▸ Assignment: If a line below contains the word "p为指针", count it. Please give the total and nothing else.

======

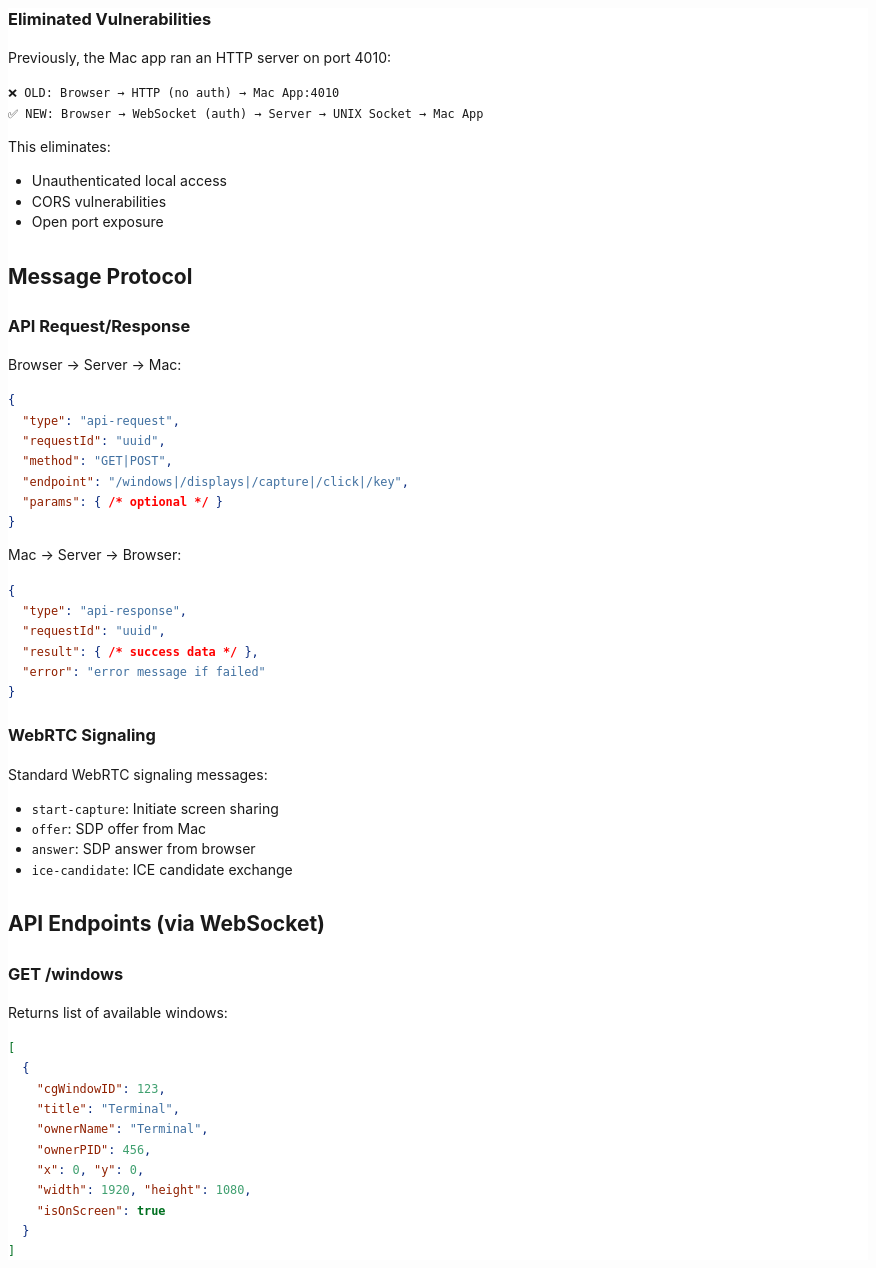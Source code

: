 ### Eliminated Vulnerabilities

Previously, the Mac app ran an HTTP server on port 4010:
```
❌ OLD: Browser → HTTP (no auth) → Mac App:4010
✅ NEW: Browser → WebSocket (auth) → Server → UNIX Socket → Mac App
```

This eliminates:
- Unauthenticated local access
- CORS vulnerabilities
- Open port exposure

## Message Protocol

### API Request/Response

Browser → Server → Mac:
```json
{
  "type": "api-request",
  "requestId": "uuid",
  "method": "GET|POST",
  "endpoint": "/windows|/displays|/capture|/click|/key",
  "params": { /* optional */ }
}
```

Mac → Server → Browser:
```json
{
  "type": "api-response",
  "requestId": "uuid",
  "result": { /* success data */ },
  "error": "error message if failed"
}
```

### WebRTC Signaling

Standard WebRTC signaling messages:
- `start-capture`: Initiate screen sharing
- `offer`: SDP offer from Mac
- `answer`: SDP answer from browser
- `ice-candidate`: ICE candidate exchange

## API Endpoints (via WebSocket)

### GET /windows
Returns list of available windows:
```json
[
  {
    "cgWindowID": 123,
    "title": "Terminal",
    "ownerName": "Terminal",
    "ownerPID": 456,
    "x": 0, "y": 0,
    "width": 1920, "height": 1080,
    "isOnScreen": true
  }
]
```
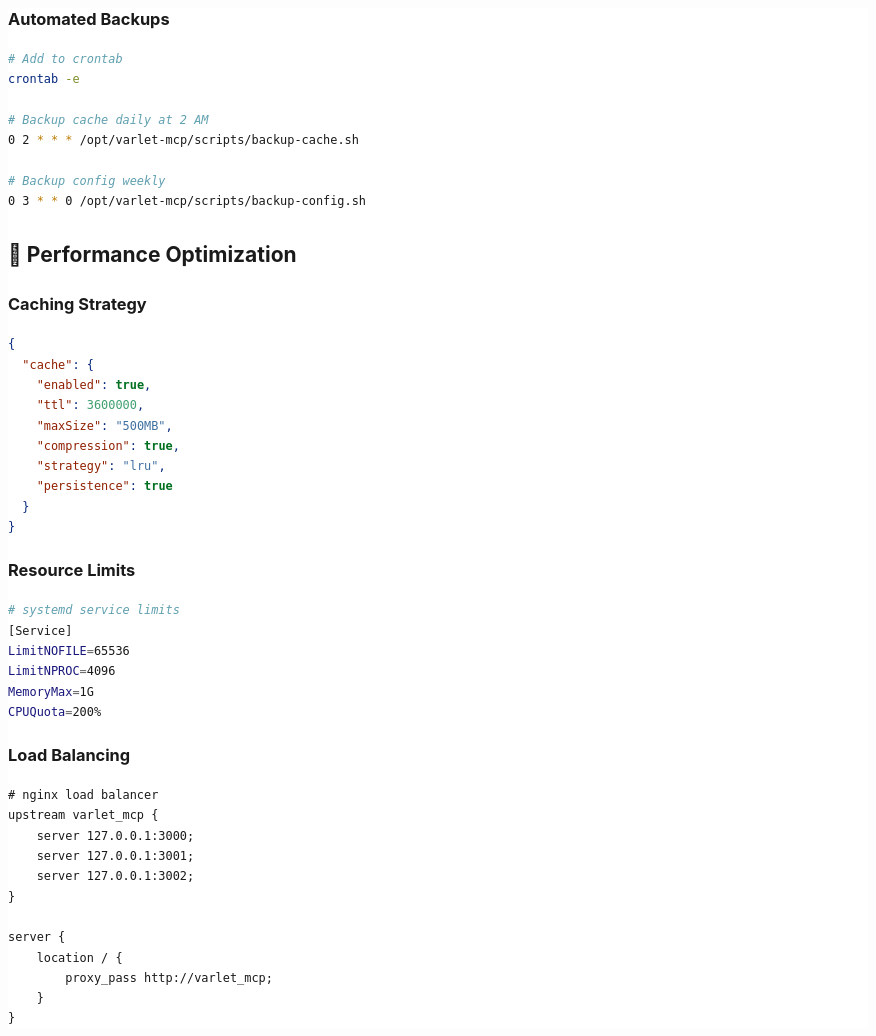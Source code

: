 ### Automated Backups

```bash
# Add to crontab
crontab -e

# Backup cache daily at 2 AM
0 2 * * * /opt/varlet-mcp/scripts/backup-cache.sh

# Backup config weekly
0 3 * * 0 /opt/varlet-mcp/scripts/backup-config.sh
```

## 🚀 Performance Optimization

### Caching Strategy

```json
{
  "cache": {
    "enabled": true,
    "ttl": 3600000,
    "maxSize": "500MB",
    "compression": true,
    "strategy": "lru",
    "persistence": true
  }
}
```

### Resource Limits

```bash
# systemd service limits
[Service]
LimitNOFILE=65536
LimitNPROC=4096
MemoryMax=1G
CPUQuota=200%
```

### Load Balancing

```nginx
# nginx load balancer
upstream varlet_mcp {
    server 127.0.0.1:3000;
    server 127.0.0.1:3001;
    server 127.0.0.1:3002;
}

server {
    location / {
        proxy_pass http://varlet_mcp;
    }
}
```
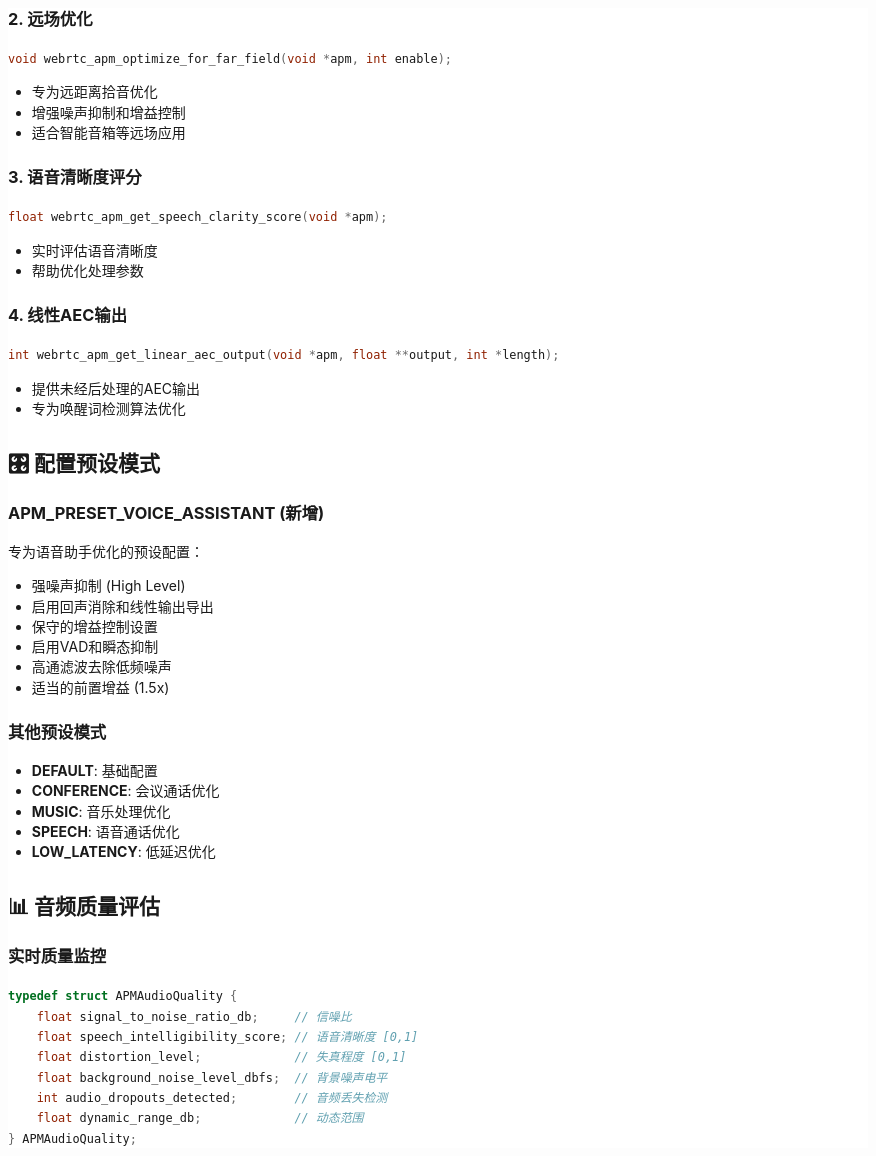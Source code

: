 ### 2. 远场优化
```c
void webrtc_apm_optimize_for_far_field(void *apm, int enable);
```
- 专为远距离拾音优化
- 增强噪声抑制和增益控制
- 适合智能音箱等远场应用

### 3. 语音清晰度评分
```c
float webrtc_apm_get_speech_clarity_score(void *apm);
```
- 实时评估语音清晰度
- 帮助优化处理参数

### 4. 线性AEC输出
```c
int webrtc_apm_get_linear_aec_output(void *apm, float **output, int *length);
```
- 提供未经后处理的AEC输出
- 专为唤醒词检测算法优化

## 🎛️ 配置预设模式

### APM_PRESET_VOICE_ASSISTANT (新增)
专为语音助手优化的预设配置：
- 强噪声抑制 (High Level)
- 启用回声消除和线性输出导出
- 保守的增益控制设置
- 启用VAD和瞬态抑制
- 高通滤波去除低频噪声
- 适当的前置增益 (1.5x)

### 其他预设模式
- **DEFAULT**: 基础配置
- **CONFERENCE**: 会议通话优化
- **MUSIC**: 音乐处理优化
- **SPEECH**: 语音通话优化
- **LOW_LATENCY**: 低延迟优化

## 📊 音频质量评估

### 实时质量监控
```c
typedef struct APMAudioQuality {
    float signal_to_noise_ratio_db;     // 信噪比
    float speech_intelligibility_score; // 语音清晰度 [0,1]
    float distortion_level;             // 失真程度 [0,1]
    float background_noise_level_dbfs;  // 背景噪声电平
    int audio_dropouts_detected;        // 音频丢失检测
    float dynamic_range_db;             // 动态范围
} APMAudioQuality;
```
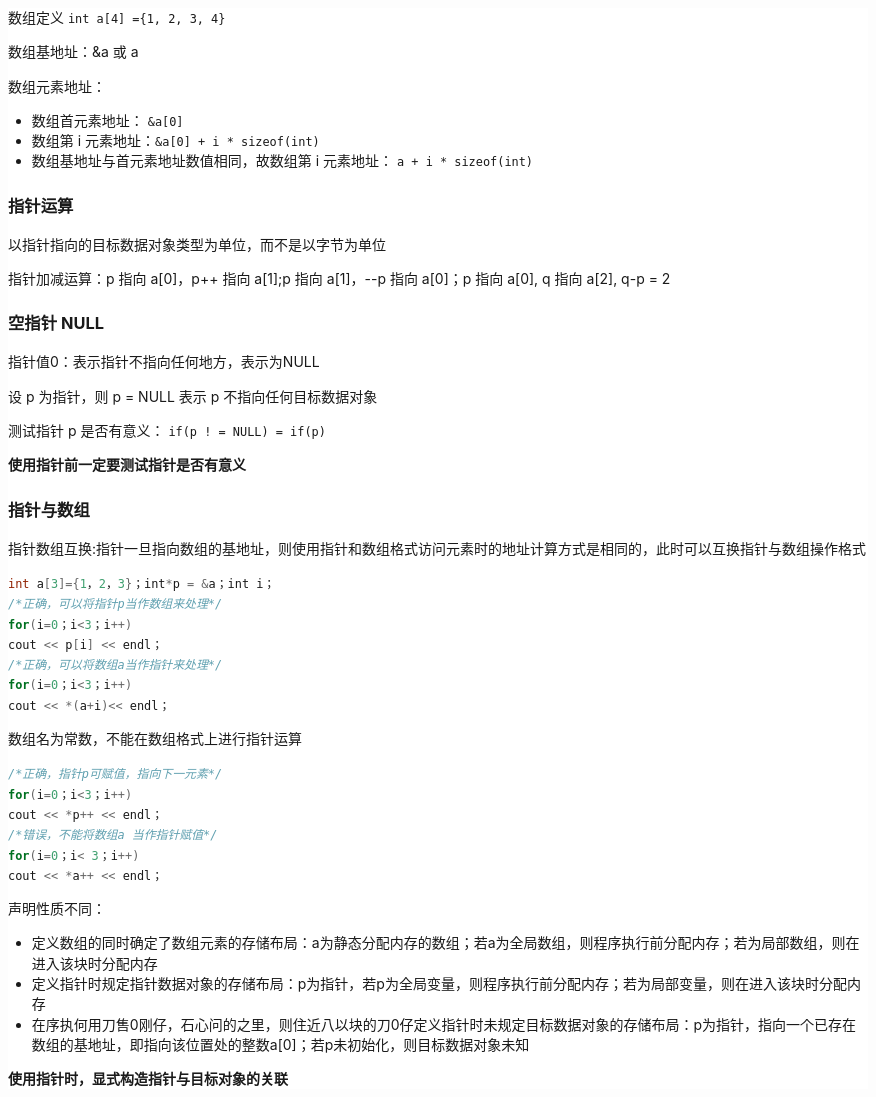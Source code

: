 数组定义 `int a[4] ={1, 2, 3, 4}` 

数组基地址：&a 或 a

数组元素地址：

- 数组首元素地址： `&a[0]`
- 数组第 i 元素地址：`&a[0] + i * sizeof(int)`
- 数组基地址与首元素地址数值相同，故数组第 i 元素地址： `a + i * sizeof(int)`

### 指针运算

以指针指向的目标数据对象类型为单位，而不是以字节为单位

指针加减运算：p 指向 a[0]，p++ 指向 a[1];p 指向 a[1]，--p 指向 a[0]；p 指向 a[0], q 指向 a[2], q-p = 2

### 空指针 NULL

指针值0：表示指针不指向任何地方，表示为NULL

设 p 为指针，则 p = NULL 表示 p 不指向任何目标数据对象

测试指针 p 是否有意义： `if(p ! = NULL) = if(p) `

**使用指针前一定要测试指针是否有意义**

### 指针与数组

指针数组互换:指针一旦指向数组的基地址，则使用指针和数组格式访问元素时的地址计算方式是相同的，此时可以互换指针与数组操作格式

```c++
int a[3]={1，2，3}；int*p = &a；int i；
/*正确，可以将指针p当作数组来处理*/
for(i=0；i<3；i++)
cout << p[i] << endl；
/*正确，可以将数组a当作指针来处理*/
for(i=0；i<3；i++)
cout << *(a+i)<< endl；
```
数组名为常数，不能在数组格式上进行指针运算

```c++
/*正确，指针p可赋值，指向下一元素*/
for(i=0；i<3；i++)
cout << *p++ << endl；
/*错误，不能将数组a 当作指针赋值*/
for(i=0；i< 3；i++)
cout << *a++ << endl；
```

声明性质不同：

- 定义数组的同时确定了数组元素的存储布局：a为静态分配内存的数组；若a为全局数组，则程序执行前分配内存；若为局部数组，则在进入该块时分配内存
- 定义指针时规定指针数据对象的存储布局：p为指针，若p为全局变量，则程序执行前分配内存；若为局部变量，则在进入该块时分配内存
- 在序执何用刀售0刚仔，石心问的之里，则住近八以块的刀0仔定义指针时未规定目标数据对象的存储布局：p为指针，指向一个已存在数组的基地址，即指向该位置处的整数a[0]；若p未初始化，则目标数据对象未知

**使用指针时，显式构造指针与目标对象的关联**
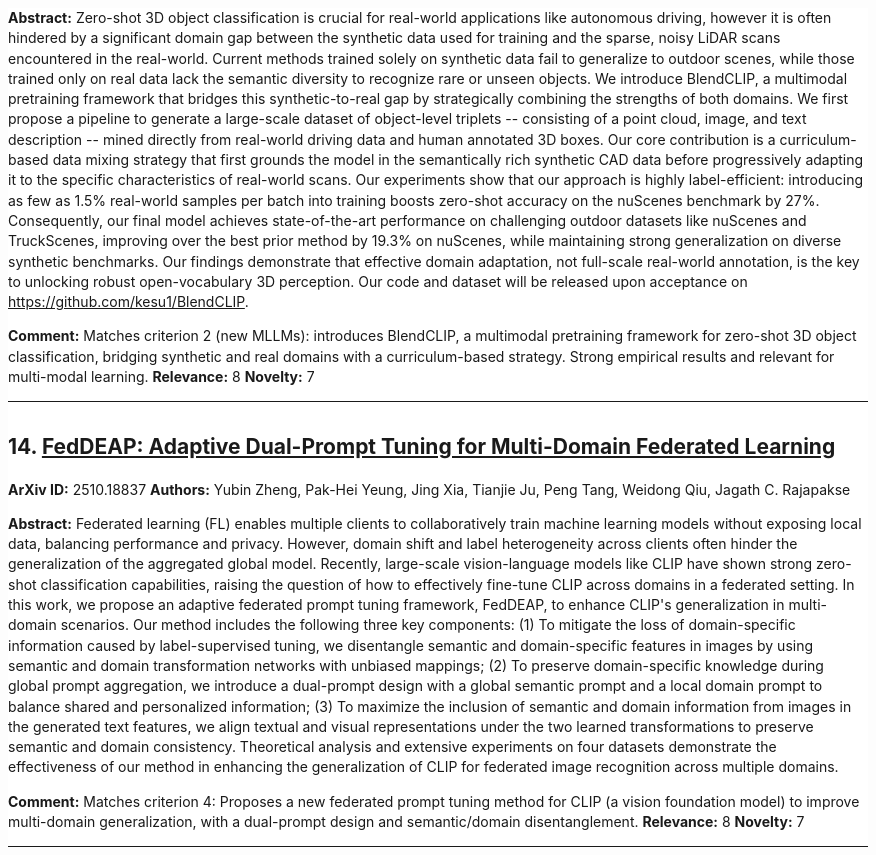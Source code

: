 **Abstract:**  Zero-shot 3D object classification is crucial for real-world applications like autonomous driving, however it is often hindered by a significant domain gap between the synthetic data used for training and the sparse, noisy LiDAR scans encountered in the real-world. Current methods trained solely on synthetic data fail to generalize to outdoor scenes, while those trained only on real data lack the semantic diversity to recognize rare or unseen objects.   We introduce BlendCLIP, a multimodal pretraining framework that bridges this synthetic-to-real gap by strategically combining the strengths of both domains. We first propose a pipeline to generate a large-scale dataset of object-level triplets -- consisting of a point cloud, image, and text description -- mined directly from real-world driving data and human annotated 3D boxes. Our core contribution is a curriculum-based data mixing strategy that first grounds the model in the semantically rich synthetic CAD data before progressively adapting it to the specific characteristics of real-world scans.   Our experiments show that our approach is highly label-efficient: introducing as few as 1.5\% real-world samples per batch into training boosts zero-shot accuracy on the nuScenes benchmark by 27\%. Consequently, our final model achieves state-of-the-art performance on challenging outdoor datasets like nuScenes and TruckScenes, improving over the best prior method by 19.3\% on nuScenes, while maintaining strong generalization on diverse synthetic benchmarks. Our findings demonstrate that effective domain adaptation, not full-scale real-world annotation, is the key to unlocking robust open-vocabulary 3D perception. Our code and dataset will be released upon acceptance on https://github.com/kesu1/BlendCLIP.

**Comment:** Matches criterion 2 (new MLLMs): introduces BlendCLIP, a multimodal pretraining framework for zero-shot 3D object classification, bridging synthetic and real domains with a curriculum-based strategy. Strong empirical results and relevant for multi-modal learning.
**Relevance:** 8
**Novelty:** 7

---

## 14. [FedDEAP: Adaptive Dual-Prompt Tuning for Multi-Domain Federated Learning](https://arxiv.org/abs/2510.18837) <a id="link14"></a>
**ArXiv ID:** 2510.18837
**Authors:** Yubin Zheng, Pak-Hei Yeung, Jing Xia, Tianjie Ju, Peng Tang, Weidong Qiu, Jagath C. Rajapakse

**Abstract:**  Federated learning (FL) enables multiple clients to collaboratively train machine learning models without exposing local data, balancing performance and privacy. However, domain shift and label heterogeneity across clients often hinder the generalization of the aggregated global model. Recently, large-scale vision-language models like CLIP have shown strong zero-shot classification capabilities, raising the question of how to effectively fine-tune CLIP across domains in a federated setting. In this work, we propose an adaptive federated prompt tuning framework, FedDEAP, to enhance CLIP's generalization in multi-domain scenarios. Our method includes the following three key components: (1) To mitigate the loss of domain-specific information caused by label-supervised tuning, we disentangle semantic and domain-specific features in images by using semantic and domain transformation networks with unbiased mappings; (2) To preserve domain-specific knowledge during global prompt aggregation, we introduce a dual-prompt design with a global semantic prompt and a local domain prompt to balance shared and personalized information; (3) To maximize the inclusion of semantic and domain information from images in the generated text features, we align textual and visual representations under the two learned transformations to preserve semantic and domain consistency. Theoretical analysis and extensive experiments on four datasets demonstrate the effectiveness of our method in enhancing the generalization of CLIP for federated image recognition across multiple domains.

**Comment:** Matches criterion 4: Proposes a new federated prompt tuning method for CLIP (a vision foundation model) to improve multi-domain generalization, with a dual-prompt design and semantic/domain disentanglement.
**Relevance:** 8
**Novelty:** 7

---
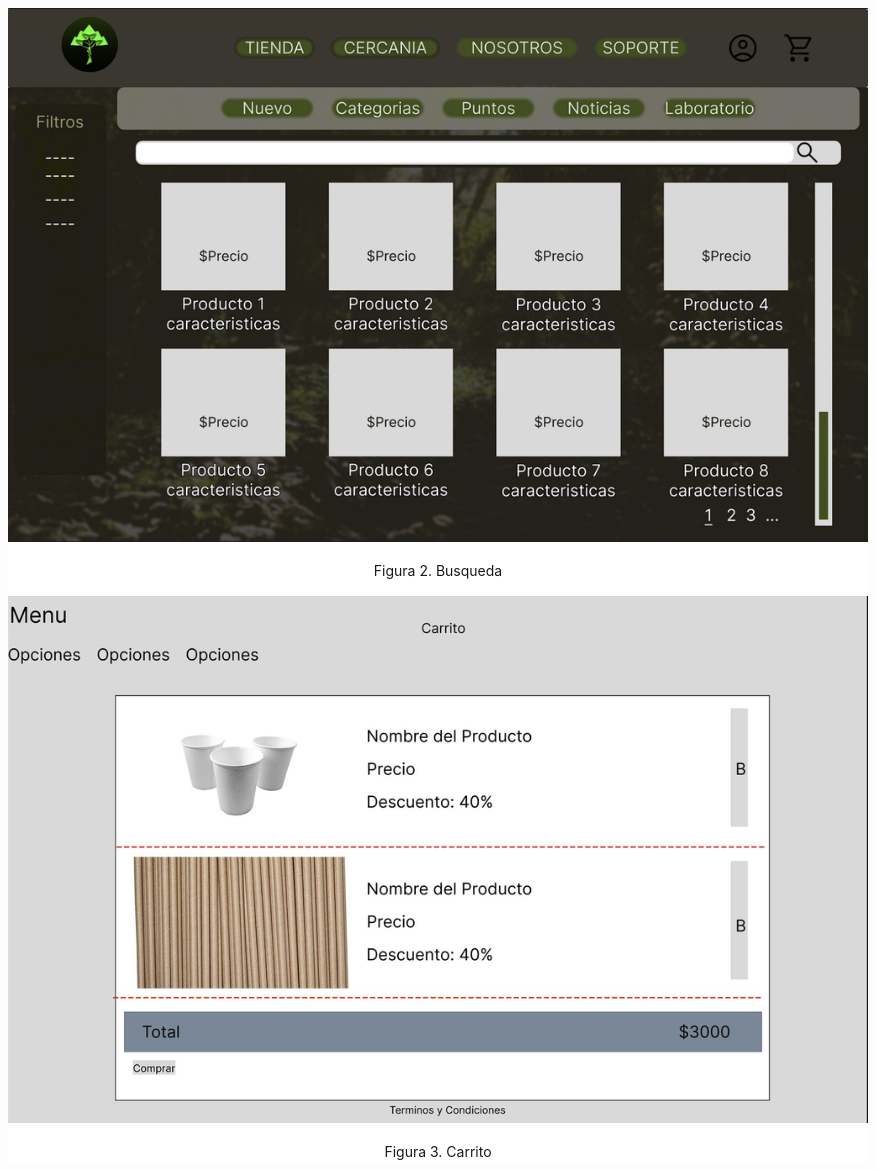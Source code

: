 <div align="center">
  <img src="https://github.com/HVGamerYT7/Proyecto-Ing-Web/blob/78d5bf2a9ddc81540afa9f27eb6ad49055928a7b/imgReadme/busqueda.jpeg" alt="Busqueda">
  <p>Figura 2. Busqueda</p>
</div>

<div align="center">
  <img src="https://github.com/HVGamerYT7/Proyecto-Ing-Web/blob/78d5bf2a9ddc81540afa9f27eb6ad49055928a7b/imgReadme/carrito.jpeg" alt="Carrito">
  <p>Figura 3. Carrito</p>
</div>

======

▸ Output below: 2